■ Requirement
Each line of the records below that contains "VirtualAVC" needs to be copied.

■ Entries taken from a collection
══════════

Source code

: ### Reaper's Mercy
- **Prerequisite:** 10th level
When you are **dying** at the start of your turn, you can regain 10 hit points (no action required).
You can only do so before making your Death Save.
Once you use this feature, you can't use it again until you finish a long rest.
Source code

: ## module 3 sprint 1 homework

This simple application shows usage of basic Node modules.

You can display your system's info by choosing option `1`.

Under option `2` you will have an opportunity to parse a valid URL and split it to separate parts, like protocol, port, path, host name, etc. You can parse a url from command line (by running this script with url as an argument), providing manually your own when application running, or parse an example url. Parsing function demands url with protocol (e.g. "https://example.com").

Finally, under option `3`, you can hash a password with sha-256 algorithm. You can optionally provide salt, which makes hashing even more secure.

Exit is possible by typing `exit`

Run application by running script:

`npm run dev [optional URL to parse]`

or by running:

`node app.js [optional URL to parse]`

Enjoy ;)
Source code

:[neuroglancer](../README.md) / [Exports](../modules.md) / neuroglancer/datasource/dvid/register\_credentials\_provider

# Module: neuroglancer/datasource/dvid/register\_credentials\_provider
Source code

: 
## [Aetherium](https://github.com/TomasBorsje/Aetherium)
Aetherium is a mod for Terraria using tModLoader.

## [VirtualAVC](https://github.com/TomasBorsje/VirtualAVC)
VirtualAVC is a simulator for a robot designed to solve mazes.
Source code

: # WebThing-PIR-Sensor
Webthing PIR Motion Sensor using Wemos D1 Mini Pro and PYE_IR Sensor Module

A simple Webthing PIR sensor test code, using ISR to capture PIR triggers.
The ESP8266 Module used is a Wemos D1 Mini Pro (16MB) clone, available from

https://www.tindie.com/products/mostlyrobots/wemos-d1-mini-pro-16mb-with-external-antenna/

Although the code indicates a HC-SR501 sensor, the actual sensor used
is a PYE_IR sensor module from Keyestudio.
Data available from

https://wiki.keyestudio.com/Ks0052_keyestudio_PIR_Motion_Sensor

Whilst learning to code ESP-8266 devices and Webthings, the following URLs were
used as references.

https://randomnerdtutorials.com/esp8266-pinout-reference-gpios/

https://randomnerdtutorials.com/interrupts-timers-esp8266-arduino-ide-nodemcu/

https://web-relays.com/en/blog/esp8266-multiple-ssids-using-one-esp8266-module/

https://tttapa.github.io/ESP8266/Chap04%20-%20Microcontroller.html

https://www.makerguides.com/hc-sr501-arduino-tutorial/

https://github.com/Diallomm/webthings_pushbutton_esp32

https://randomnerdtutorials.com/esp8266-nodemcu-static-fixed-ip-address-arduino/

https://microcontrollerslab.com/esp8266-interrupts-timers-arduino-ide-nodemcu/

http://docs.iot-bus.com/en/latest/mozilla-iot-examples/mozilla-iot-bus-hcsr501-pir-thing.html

══════════

■ Result for this exercise
## [VirtualAVC](https://github.com/TomasBorsje/VirtualAVC)
VirtualAVC is a simulator for a robot designed to solve mazes.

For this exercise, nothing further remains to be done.